Ambassador James F. Entwistle detailed how US assistance focuses on two cardinal elements: education and training to equip Congolese election observers with the skills to work effectively whether in urban centers or the countryside. Of crucial consequence, he contended, was that the Congolese people and the election commission certify the results; their affirmation – as opposed to that of the international community – would represent electoral legitimacy. Transparency, the ability of candidates to campaign without being submitted to or engaging in violence or intimidation, and fair and equal access to state media for male and female candidates comprise the foundational bedrock of a credible election. Lastly, once the elections are over, a critical moment will be when the defeated candidates announce publicly that they accept the results. Ambassador Entwistle expressed delight in the fact that, on the ground, the Congolese people talk of the next election in 5 years, indicating an expectation that elections will be held in the future. This complicates the intention of any person to subvert the process, which the Ambassador noted is a positive indicator that democracy is taking root in the DRC.
Challenges Facing the DRC
Regional Director of Africa for the International Foundation for Electoral Systems (IFES), Almami I. Cyllah, recalled the scope of the daunting logistical challenges that face a country the size of the DRC with a mere 6 months to prepare. In light of the recent constitutional amendments that have, in effect, eliminated multiple rounds of voting in favor of a single round, Cyllah expressed concern that people may be inclined to vote along ethnic lines. To counter this inclination, the international community must uphold its commitments to financially support the process while putting the community at-large and civil society in position of ownership. The election commission should produce a plan that addresses the stakeholders and ensures that they are an integral part of the process. The results of the elections must be announced and meet a minimum standard of credibility to guarantee legality of the process. Preparation for the next election, he charged, starts the day after the results are announced.

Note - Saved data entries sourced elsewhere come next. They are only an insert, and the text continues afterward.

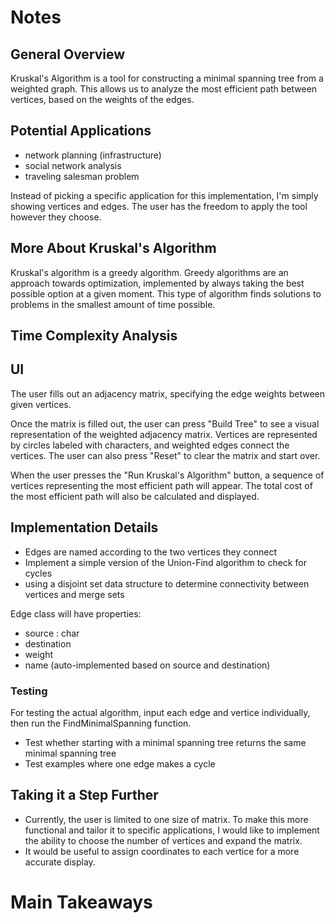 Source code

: # Notes

## General Overview
Kruskal's Algorithm is a tool for constructing a minimal spanning tree from a weighted graph.
This allows us to analyze the most efficient path between vertices, based on the weights of the edges.

## Potential Applications
- network planning (infrastructure)
- social network analysis
- traveling salesman problem

Instead of picking a specific application for this implementation, I'm simply showing vertices
and edges. The user has the freedom to apply the tool however they choose.

## More About Kruskal's Algorithm
Kruskal's algorithm is a greedy algorithm. Greedy algorithms are an approach towards optimization, 
implemented by always taking the best possible option at a given moment. 
This type of algorithm finds solutions to problems in the smallest amount of time possible.

## Time Complexity Analysis


## UI
The user fills out an adjacency matrix, specifying the edge weights between given vertices.

Once the matrix is filled out, the user can press "Build Tree" to see a visual representation of the weighted adjacency matrix.
Vertices are represented by circles labeled with characters, and weighted edges connect the vertices.
The user can also press "Reset" to clear the matrix and start over.

When the user presses the "Run Kruskal's Algorithm" button, a sequence of vertices representing the most efficient path will appear.
The total cost of the most efficient path will also be calculated and displayed.

## Implementation Details
- Edges are named according to the two vertices they connect
- Implement a simple version of the Union-Find algorithm to check for cycles
- using a disjoint set data structure to determine connectivity between vertices and merge sets

Edge class will have properties:
- source : char
- destination
- weight
- name (auto-implemented based on source and destination)

### Testing
For testing the actual algorithm, input each edge and vertice individually, then run the FindMinimalSpanning function.
- Test whether starting with a minimal spanning tree returns the same minimal spanning tree
- Test examples where one edge makes a cycle

## Taking it a Step Further
- Currently, the user is limited to one size of matrix. To make this more functional
and tailor it to specific applications, I would like to implement the ability to 
choose the number of vertices and expand the matrix.
- It would be useful to assign coordinates to each vertice for a more accurate display.

# Main Takeaways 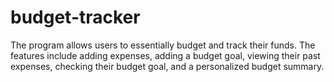 # budget-tracker
The program allows users to essentially budget and track their funds. The features include adding expenses, adding a budget goal, viewing their past expenses, checking their budget goal, and a personalized budget summary.
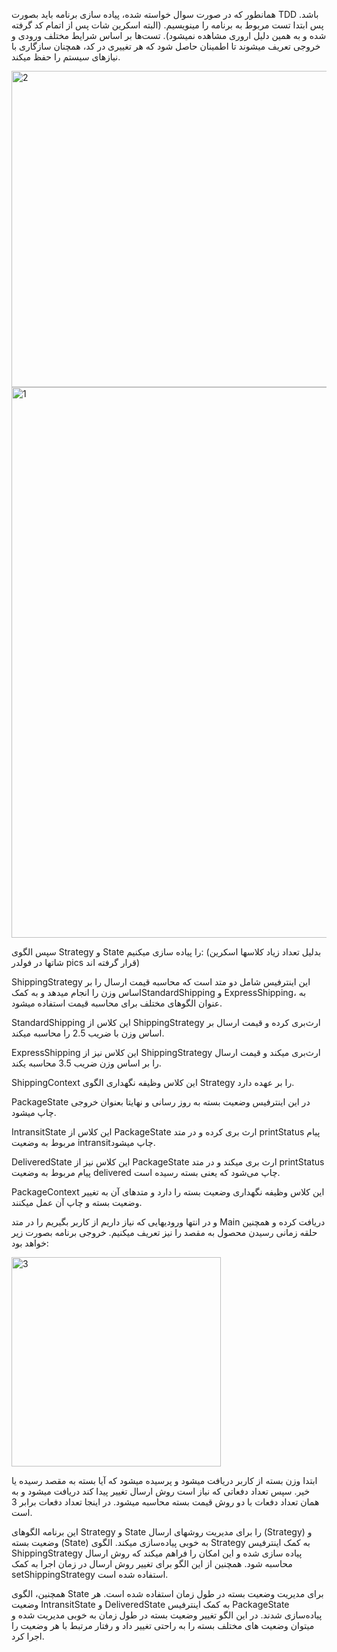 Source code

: همانطور که در صورت سوال خواسته شده، پیاده سازی برنامه باید بصورت TDD باشد. پس ابتدا تست مربوط به برنامه را مینویسیم. (البته اسکرین شات پس از اتمام کد گرفته شده و به همین دلیل اروری مشاهده نمیشود).
تست‌ها بر اساس شرایط مختلف ورودی و خروجی تعریف میشوند تا اطمینان حاصل شود که هر تغییری در کد، همچنان سازگاری با نیازهای سیستم را حفظ میکند.

<img width="506" alt="2" src="https://github.com/epMahdiyeh/SoftwareLab4/assets/62205305/5bd5d862-c6b8-42c0-971b-1f999c3fac4c">

<img width="881" alt="1" src="https://github.com/epMahdiyeh/SoftwareLab4/assets/62205305/751f6f17-3496-4cea-805c-6c7fdca2a365">


سپس الگوی Strategy و State  را پیاده سازی میکنیم: (بدلیل تعداد زیاد کلاسها اسکرین شاتها در فولدر pics قرار گرفته اند)

ShippingStrategy
این اینترفیس شامل دو متد است که محاسبه قیمت ارسال را بر اساس وزن را انجام میدهد و به کمکStandardShipping و ExpressShipping، به عنوان الگوهای مختلف برای محاسبه قیمت استفاده میشود.

StandardShipping
این کلاس از ShippingStrategy ارث‌بری کرده و قیمت ارسال بر اساس وزن با ضریب 2.5 را محاسبه میکند.

ExpressShipping
این کلاس نیز از ShippingStrategy ارث‌بری میکند و قیمت ارسال را بر اساس وزن ضریب 3.5 محاسبه یکند.

ShippingContext
این کلاس وظیفه نگهداری الگوی Strategy را بر عهده دارد.

PackageState
در این اینترفیس وضعیت بسته به روز رسانی و نهایتا بعنوان خروجی چاپ میشود.

IntransitState 
این کلاس از PackageState ارث‌ بری کرده و در متد printStatus پیام مربوط به وضعیت   intransitچاپ میشود.

DeliveredState
این کلاس نیز از PackageState ارث ‌بری میکند و در متد printStatus پیام مربوط به وضعیت delivered چاپ می‌شود که یعنی بسته رسیده است.

PackageContext
این کلاس وظیفه نگهداری وضعیت بسته را دارد و متدهای آن به تغییر وضعیت بسته و چاپ آن عمل میکنند.

و در انتها ورودیهایی که نیاز داریم از کاربر بگیریم را در متد Main دریافت کرده و همچنین حلقه زمانی رسیدن محصول به مقصد را نیز تعریف میکنیم. خروجی برنامه بصورت زیر خواهد بود:

<img width="335" alt="3" src="https://github.com/epMahdiyeh/SoftwareLab4/assets/62205305/a2edcbde-1a2d-46ad-8762-41a002b07b9c">

ابتدا وزن بسته از کاربر دریافت میشود و پرسیده میشود که آیا بسته به مقصد رسیده یا خیر. سپس تعداد دفعاتی که نیاز است روش ارسال تغییر پیدا کند دریافت میشود و به همان تعداد دفعات با دو روش قیمت بسته محاسبه میشود. در اینجا تعداد دفعات برابر 3 است.


این برنامه الگوهای Strategy و State را برای مدیریت روشهای ارسال (Strategy) و وضعیت بسته (State) به خوبی پیاده‌سازی میکند. الگوی Strategy به کمک اینترفیس ShippingStrategy پیاده ‌سازی شده و این امکان را فراهم میکند که روش ارسال محاسبه شود. همچنین از این الگو برای تغییر روش ارسال در زمان اجرا به کمک  setShippingStrategy استفاده شده است.

همچنین، الگوی State برای مدیریت وضعیت بسته در طول زمان استفاده شده است. هر وضعیت IntransitState و DeliveredState به کمک اینترفیس PackageState پیاده‌سازی شدند. در این الگو تغییر وضعیت بسته در طول زمان به خوبی مدیریت شده و میتوان وضعیت‌ های مختلف بسته را به راحتی تغییر داد و رفتار مرتبط با هر وضعیت را اجرا کرد.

Cyllah posited that long-term electoral assistance and monitoring are necessary to facilitate the understanding of civil society and ordinary Congolese citizens that elections are a process - not an event - and should be treated accordingly. David Pottie, the Associate Director of the Democracy Program at The Carter Center (TCC), affirmed that the Center provides long-term support in the form of technical training in reporting, drafting public statements, and media relations for the government. One challenge he cited was the multiplicity of networks that will deploy observers who have partisan points of views and agendas. Pottie shared Entwistle’s assessment that TCC does not certify results; it is the electoral commission’s responsibility to certify results that are in compliance with the DRC’s international and constitutional commitments, agreements, and obligations.